Task requirements: Filter the records below down to lines containing "lvert".

Task input:
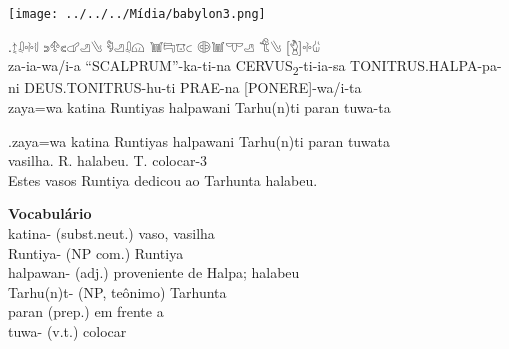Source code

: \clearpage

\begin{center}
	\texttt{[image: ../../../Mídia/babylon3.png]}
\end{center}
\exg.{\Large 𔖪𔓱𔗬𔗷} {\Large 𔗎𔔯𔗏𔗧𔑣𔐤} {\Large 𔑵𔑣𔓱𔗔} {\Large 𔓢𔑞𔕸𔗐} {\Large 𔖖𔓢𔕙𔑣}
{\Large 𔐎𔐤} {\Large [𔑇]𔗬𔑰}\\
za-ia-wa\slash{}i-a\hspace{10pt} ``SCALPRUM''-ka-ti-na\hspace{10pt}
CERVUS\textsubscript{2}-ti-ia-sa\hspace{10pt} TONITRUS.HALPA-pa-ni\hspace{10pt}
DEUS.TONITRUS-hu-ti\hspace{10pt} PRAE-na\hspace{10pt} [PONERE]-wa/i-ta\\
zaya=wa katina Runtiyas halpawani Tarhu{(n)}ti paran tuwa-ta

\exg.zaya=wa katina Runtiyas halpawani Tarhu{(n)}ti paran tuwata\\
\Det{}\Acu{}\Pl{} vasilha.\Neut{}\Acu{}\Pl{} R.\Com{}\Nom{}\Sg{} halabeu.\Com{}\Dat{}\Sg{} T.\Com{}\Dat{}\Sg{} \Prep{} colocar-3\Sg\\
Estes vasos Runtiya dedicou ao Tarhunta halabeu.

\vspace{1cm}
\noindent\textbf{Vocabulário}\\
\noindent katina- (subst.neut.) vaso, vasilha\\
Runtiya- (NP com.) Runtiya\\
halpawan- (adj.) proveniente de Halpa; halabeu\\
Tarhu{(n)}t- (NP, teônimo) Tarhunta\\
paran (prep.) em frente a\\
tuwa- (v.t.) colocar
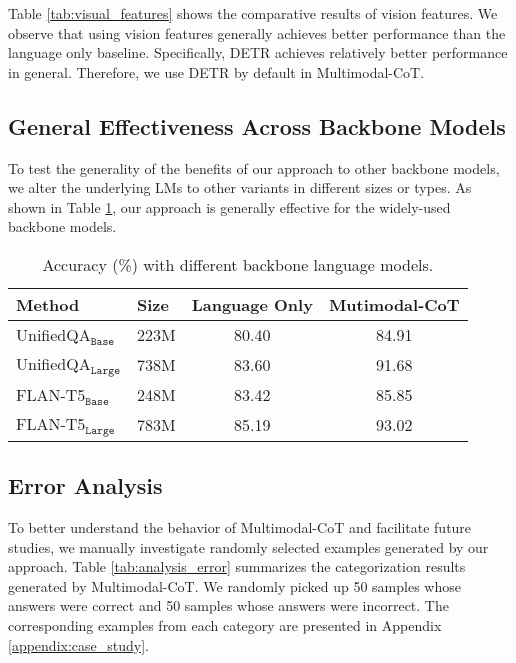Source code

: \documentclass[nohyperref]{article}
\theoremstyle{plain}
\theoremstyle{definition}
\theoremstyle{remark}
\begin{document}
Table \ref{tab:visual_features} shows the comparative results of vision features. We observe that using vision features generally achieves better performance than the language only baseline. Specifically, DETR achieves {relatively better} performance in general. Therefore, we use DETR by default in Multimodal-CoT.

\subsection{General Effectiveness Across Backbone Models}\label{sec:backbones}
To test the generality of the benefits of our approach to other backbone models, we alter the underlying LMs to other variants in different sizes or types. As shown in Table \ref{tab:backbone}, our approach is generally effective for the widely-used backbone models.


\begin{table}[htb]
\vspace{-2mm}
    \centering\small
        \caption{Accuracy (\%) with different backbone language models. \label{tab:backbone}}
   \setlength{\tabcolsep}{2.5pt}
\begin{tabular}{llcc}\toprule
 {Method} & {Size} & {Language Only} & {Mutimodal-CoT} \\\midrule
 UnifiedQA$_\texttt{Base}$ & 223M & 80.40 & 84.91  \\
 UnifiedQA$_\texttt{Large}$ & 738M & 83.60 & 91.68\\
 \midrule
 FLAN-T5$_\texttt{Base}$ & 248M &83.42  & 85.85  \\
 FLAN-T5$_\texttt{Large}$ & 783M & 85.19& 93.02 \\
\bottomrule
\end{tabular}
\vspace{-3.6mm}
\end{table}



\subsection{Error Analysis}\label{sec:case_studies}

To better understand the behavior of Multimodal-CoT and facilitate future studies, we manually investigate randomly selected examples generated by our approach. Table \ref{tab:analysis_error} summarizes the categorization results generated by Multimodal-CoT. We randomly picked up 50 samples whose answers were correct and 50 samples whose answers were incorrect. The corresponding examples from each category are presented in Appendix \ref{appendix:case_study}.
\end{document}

---

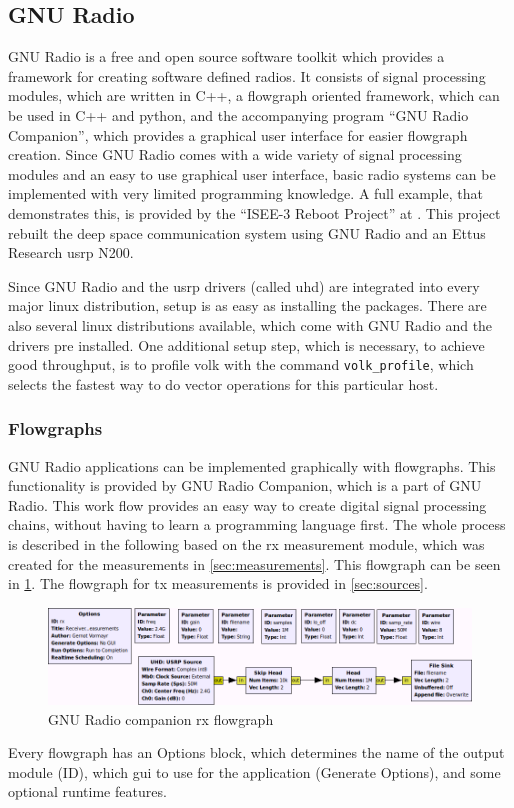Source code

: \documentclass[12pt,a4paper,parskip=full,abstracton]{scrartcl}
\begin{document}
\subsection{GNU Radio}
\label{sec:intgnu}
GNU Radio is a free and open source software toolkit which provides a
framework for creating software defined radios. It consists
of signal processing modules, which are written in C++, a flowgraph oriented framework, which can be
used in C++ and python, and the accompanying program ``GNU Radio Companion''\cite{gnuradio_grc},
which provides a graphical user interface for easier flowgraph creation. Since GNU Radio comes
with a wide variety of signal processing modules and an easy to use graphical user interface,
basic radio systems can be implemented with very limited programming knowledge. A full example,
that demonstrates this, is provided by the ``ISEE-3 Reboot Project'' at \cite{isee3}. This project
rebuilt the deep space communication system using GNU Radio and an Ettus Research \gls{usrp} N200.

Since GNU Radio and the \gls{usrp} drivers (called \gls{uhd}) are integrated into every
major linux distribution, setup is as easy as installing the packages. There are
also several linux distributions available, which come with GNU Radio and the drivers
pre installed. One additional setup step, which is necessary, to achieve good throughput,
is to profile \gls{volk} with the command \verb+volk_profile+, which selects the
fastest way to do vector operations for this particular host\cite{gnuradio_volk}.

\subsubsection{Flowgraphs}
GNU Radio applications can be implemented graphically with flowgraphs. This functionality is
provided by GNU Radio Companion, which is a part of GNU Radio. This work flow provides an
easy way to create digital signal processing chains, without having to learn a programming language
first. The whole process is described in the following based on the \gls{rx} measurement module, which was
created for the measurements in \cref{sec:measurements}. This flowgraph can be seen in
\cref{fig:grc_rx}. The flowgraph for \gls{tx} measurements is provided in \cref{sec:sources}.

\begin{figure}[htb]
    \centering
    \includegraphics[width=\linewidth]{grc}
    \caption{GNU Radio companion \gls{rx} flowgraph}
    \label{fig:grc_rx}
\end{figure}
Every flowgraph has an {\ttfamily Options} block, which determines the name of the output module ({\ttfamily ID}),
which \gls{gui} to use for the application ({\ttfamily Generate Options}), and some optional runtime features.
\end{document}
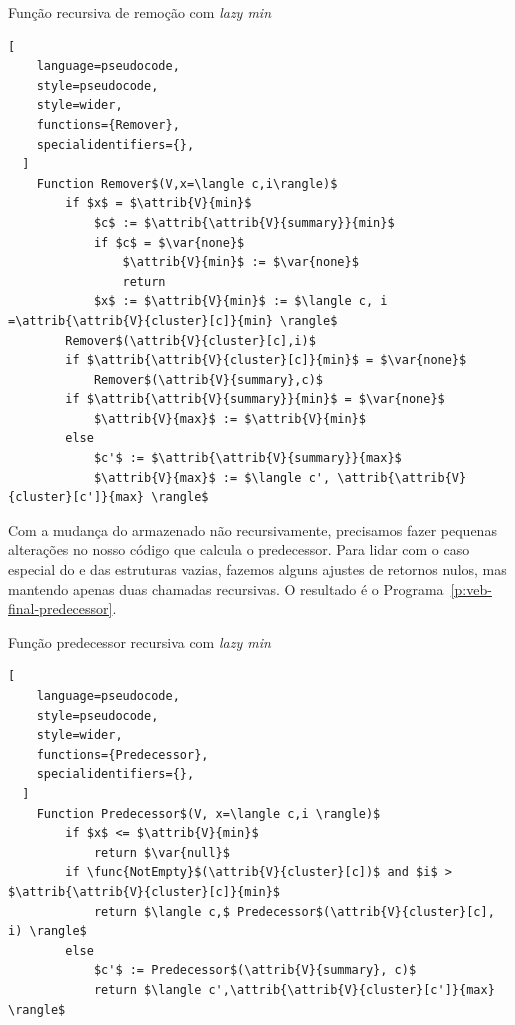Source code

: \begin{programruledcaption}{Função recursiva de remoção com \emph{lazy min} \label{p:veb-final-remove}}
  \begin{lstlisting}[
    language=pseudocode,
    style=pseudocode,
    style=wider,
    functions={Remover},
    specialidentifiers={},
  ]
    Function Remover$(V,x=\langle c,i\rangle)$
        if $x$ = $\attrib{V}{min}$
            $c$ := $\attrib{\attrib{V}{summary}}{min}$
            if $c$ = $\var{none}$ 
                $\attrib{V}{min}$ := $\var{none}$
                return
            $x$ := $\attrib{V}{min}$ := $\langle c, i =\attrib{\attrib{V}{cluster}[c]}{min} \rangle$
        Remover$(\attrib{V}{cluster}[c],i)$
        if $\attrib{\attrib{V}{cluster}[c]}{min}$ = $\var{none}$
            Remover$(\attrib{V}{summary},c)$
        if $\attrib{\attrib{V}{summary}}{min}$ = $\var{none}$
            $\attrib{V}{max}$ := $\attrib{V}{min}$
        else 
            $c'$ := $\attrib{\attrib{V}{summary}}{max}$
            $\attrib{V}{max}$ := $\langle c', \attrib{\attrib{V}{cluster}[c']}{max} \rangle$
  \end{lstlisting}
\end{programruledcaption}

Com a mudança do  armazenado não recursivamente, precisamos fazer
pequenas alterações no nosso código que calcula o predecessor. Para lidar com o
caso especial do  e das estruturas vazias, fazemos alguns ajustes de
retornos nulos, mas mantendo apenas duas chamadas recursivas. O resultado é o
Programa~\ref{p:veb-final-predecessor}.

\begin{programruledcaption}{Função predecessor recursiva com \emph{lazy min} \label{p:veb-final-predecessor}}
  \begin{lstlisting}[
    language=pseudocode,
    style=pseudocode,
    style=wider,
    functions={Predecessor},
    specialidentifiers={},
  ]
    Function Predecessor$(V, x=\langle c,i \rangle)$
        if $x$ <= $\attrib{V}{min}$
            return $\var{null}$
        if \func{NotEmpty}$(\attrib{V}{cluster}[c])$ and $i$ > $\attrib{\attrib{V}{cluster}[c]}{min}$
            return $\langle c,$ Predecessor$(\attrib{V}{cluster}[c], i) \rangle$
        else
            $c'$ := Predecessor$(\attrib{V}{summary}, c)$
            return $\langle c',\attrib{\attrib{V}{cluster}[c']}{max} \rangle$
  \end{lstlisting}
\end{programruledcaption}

--

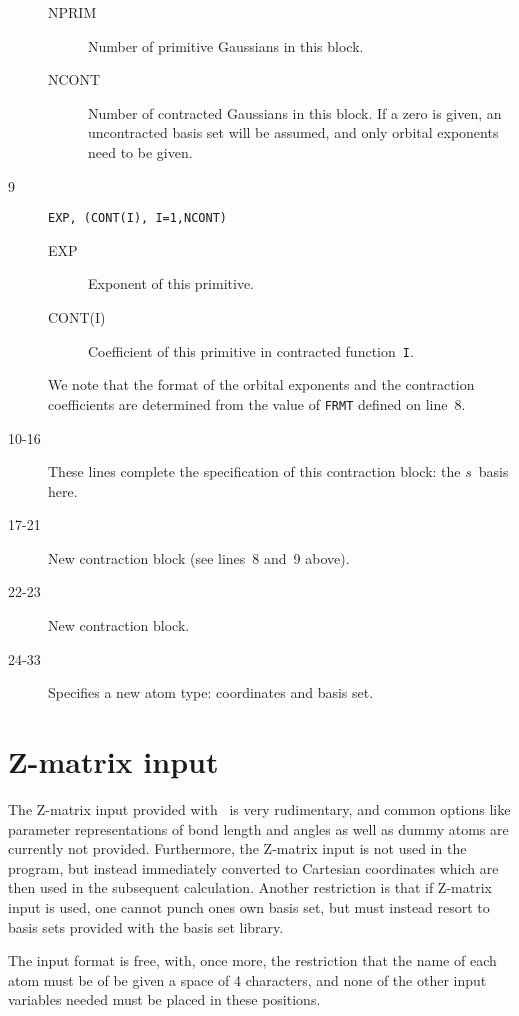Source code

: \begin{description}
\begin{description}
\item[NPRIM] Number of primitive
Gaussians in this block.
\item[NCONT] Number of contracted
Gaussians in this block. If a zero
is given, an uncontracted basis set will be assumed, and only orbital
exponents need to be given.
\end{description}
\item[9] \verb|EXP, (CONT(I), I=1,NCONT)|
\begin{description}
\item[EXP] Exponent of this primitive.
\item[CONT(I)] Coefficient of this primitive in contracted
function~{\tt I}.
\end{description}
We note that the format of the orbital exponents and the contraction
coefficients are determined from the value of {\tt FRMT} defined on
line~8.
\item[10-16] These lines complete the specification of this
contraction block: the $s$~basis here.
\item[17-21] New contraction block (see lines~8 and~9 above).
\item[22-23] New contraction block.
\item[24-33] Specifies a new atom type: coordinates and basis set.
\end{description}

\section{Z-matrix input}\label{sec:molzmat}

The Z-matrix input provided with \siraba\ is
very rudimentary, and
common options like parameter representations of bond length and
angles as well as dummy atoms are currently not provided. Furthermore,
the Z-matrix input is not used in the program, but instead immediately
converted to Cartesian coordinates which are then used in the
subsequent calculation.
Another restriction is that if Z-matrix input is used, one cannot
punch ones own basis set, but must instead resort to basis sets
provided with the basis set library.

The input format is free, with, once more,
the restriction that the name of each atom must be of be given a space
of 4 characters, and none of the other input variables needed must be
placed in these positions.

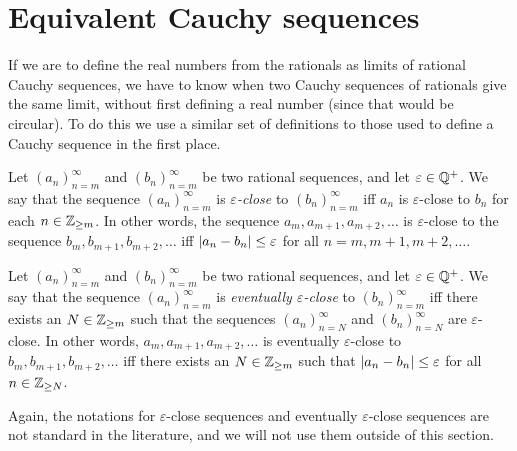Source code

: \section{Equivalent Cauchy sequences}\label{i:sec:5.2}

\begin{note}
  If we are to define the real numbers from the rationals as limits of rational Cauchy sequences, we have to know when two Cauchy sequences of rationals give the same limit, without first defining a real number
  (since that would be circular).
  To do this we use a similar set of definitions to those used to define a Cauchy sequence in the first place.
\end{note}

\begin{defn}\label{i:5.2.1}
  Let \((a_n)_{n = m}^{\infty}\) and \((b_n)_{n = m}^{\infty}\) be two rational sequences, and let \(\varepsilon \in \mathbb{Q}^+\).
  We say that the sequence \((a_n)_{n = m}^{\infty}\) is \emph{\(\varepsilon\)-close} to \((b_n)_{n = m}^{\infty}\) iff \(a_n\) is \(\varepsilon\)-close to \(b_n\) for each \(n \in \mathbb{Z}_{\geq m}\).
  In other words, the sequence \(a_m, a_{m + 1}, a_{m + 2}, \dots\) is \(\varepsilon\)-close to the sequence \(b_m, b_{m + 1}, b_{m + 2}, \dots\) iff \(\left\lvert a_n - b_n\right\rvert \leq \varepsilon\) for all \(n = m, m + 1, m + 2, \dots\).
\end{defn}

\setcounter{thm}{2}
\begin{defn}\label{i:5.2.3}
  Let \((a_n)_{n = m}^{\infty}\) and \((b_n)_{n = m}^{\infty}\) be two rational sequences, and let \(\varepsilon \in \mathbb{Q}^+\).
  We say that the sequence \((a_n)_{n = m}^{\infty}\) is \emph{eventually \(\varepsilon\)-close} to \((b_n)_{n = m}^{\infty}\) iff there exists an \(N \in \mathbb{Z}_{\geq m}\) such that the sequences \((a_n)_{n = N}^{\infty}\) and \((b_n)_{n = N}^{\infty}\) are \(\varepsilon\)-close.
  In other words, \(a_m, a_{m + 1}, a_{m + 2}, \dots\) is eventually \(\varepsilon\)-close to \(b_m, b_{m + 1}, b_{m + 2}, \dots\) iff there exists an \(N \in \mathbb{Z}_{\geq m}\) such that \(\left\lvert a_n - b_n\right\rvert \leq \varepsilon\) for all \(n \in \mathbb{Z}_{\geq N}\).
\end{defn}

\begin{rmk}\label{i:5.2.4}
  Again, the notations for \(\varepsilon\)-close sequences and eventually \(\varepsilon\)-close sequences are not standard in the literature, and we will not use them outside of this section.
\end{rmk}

Final answer:
  In other words, the sequence \(a_m, a_{m + 1}, a_{m + 2}, \dots\) is \(\varepsilon\)-close to the sequence \(b_m, b_{m + 1}, b_{m + 2}, \dots\) iff \(\left\lvert a_n - b_n\right\rvert \leq \varepsilon\) for all \(n = m, m + 1, m + 2, \dots\).
  In other words, \(a_m, a_{m + 1}, a_{m + 2}, \dots\) is eventually \(\varepsilon\)-close to \(b_m, b_{m + 1}, b_{m + 2}, \dots\) iff there exists an \(N \in \mathbb{Z}_{\geq m}\) such that \(\left\lvert a_n - b_n\right\rvert \leq \varepsilon\) for all \(n \in \mathbb{Z}_{\geq N}\).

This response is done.